As global resources used within local contexts, iPads require both human and non-human actors to make them functional. Bruno Latour claims that the two extremes, local and global, "are much less interesting then the intermediary arrangements that we call networks" (Latour, 1993: 122). This presentation within a symposium on literacy resources in local-global contexts considers how iPads are used, mobilized, and understood across three different contexts in Toronto; San Diego; and Sydney and how contextual dimensions with global resources contribute to a fuller understanding of literacy teaching and learning. Through observational fieldnotes, interviews, artifactual data from all three sites, the presentation argues that iPads used for teaching and learning literacy is as much about digital epistemologies and multimodal dispositions as it is about our more traditional understandings of literacy practices. To extrapolate the nature and epistemic qualities of ipad use in multi-sited primary classrooms, we consider contextual dimensions; material and discursive dimensions; and, contrastive and comparative literacy practices between ipads and print-based books.

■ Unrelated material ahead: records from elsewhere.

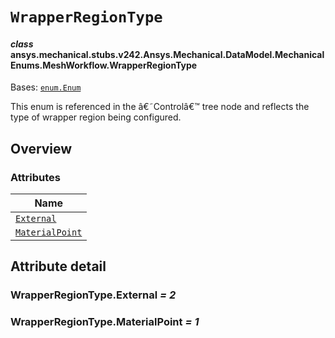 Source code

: # `WrapperRegionType`



#### *class* ansys.mechanical.stubs.v242.Ansys.Mechanical.DataModel.MechanicalEnums.MeshWorkflow.WrapperRegionType

Bases: [`enum.Enum`](https://docs.python.org/3/library/enum.html#enum.Enum)

This enum is referenced in the â€˜Controlâ€™ tree node and reflects the type of wrapper region being configured.

<!-- !! processed by numpydoc !! -->

<a id="overview"></a>

## Overview

### Attributes

| Name |
| ----------------------------------------------------- |
| [`External`](#WrapperRegionType.External) |
| [`MaterialPoint`](#WrapperRegionType.MaterialPoint) |

<a id="attribute-detail"></a>

## Attribute detail

<a id="WrapperRegionType.External"></a>

### WrapperRegionType.External *= 2*

<a id="WrapperRegionType.MaterialPoint"></a>

### WrapperRegionType.MaterialPoint *= 1*


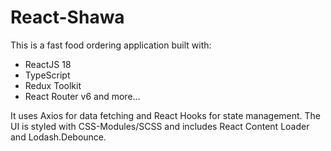 # React-Shawa

This is a fast food ordering application built with: 
- ReactJS 18
- TypeScript
- Redux Toolkit
- React Router v6
and more...

It uses Axios for data fetching and React Hooks for state management. 
The UI is styled with CSS-Modules/SCSS and includes React Content Loader and Lodash.Debounce.
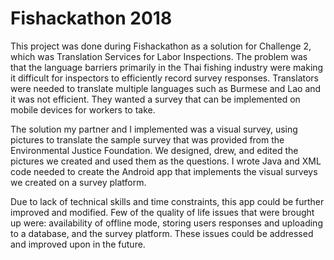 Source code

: # Fishackathon 2018

This project was done during Fishackathon as a solution for Challenge 2, which was Translation Services for Labor Inspections.
The problem was that the language barriers primarily in the Thai fishing industry were making it difficult for inspectors to efficiently record survey responses. Translators were needed to translate multiple languages such as Burmese and Lao and it was not efficient. They wanted a survey that can be implemented on mobile devices for workers to take.

The solution my partner and I implemented was a visual survey, using pictures to translate the sample survey that was provided from
the Environmental Justice Foundation. We designed, drew, and edited the pictures we created and used them as the questions. I wrote 
Java and XML code needed to create the Android app that implements the visual surveys we created on a survey platform. 

Due to lack of technical skills and time constraints, this app could be further improved and modified. Few of the quality of life issues that were brought up were: availability of offline mode, storing users responses and uploading to a database, and the survey platform. These issues could be addressed and improved upon in the future.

Latour calls "immutable mobiles" (1987) texts, technical artifacts, money, global and local discourses that make up networks. In other words, immutable mobiles are durable and it is only through mobilization of immutable mobiles that networks can circulate information, modes, and discourses. In our international study, we have similarly found that non-human and human networks circulate within classroom sites and that ipads function as immutable mobiles across these sites and function within an intermediary space between the local and the global. We will illustrate teacher take-up of ipads as literacy resources within primary classrooms and student improvisation with ipads and print-based texts and the networks that circulate in this web of praxis. We will conclude with the larger implications of such research on literacy resources as networks that circulate particular discourses and ideologies about literacy practice and pedagogy.
Latour, B. (1993). We have never been modern. Hemel Hempstead: Harvester Wheatsheaf.
Latour, B.(a) 1987. Science in Action. Cambridge, MA: Harvard University Press.